++++ Provided information

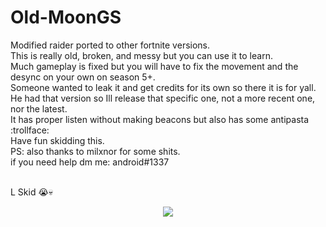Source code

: # Old-MoonGS

Modified raider ported to other fortnite versions.<br>
This is really old, broken, and messy but you can use it to learn.<br>
Much gameplay is fixed but you will have to fix the movement and the desync on your own on season 5+.<br>
Someone wanted to leak it and get credits for its own so there it is for yall.<br>
He had that version so Ill release that specific one, not a more recent one, nor the latest.<br>
It has proper listen without making beacons but also has some antipasta :trollface:<br>
Have fun skidding this.<br>
PS: also thanks to milxnor for some shits.<br>
if you need help dm me: android#1337<br><br>

L Skid 😭💀<br>
<center><img src="https://media.discordapp.net/attachments/977298356126748692/1001185096142954596/unknown.png"></img></br>
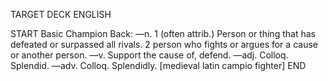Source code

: TARGET DECK
ENGLISH

START
Basic
Champion
Back: —n. 1 (often attrib.) Person or thing that has defeated or surpassed all rivals. 2 person who fights or argues for a cause or another person. —v. Support the cause of, defend. —adj. Colloq. Splendid. —adv. Colloq. Splendidly. [medieval latin campio fighter]
END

++++++++

» Problem description: Would you copy every line of the entries in which "that" appears?

» Task answer:
He had that version so Ill release that specific one, not a more recent one, nor the latest.<br>
Back: —n. 1 (often attrib.) Person or thing that has defeated or surpassed all rivals. 2 person who fights or argues for a cause or another person. —v. Support the cause of, defend. —adj. Colloq. Splendid. —adv. Colloq. Splendidly. [medieval latin campio fighter]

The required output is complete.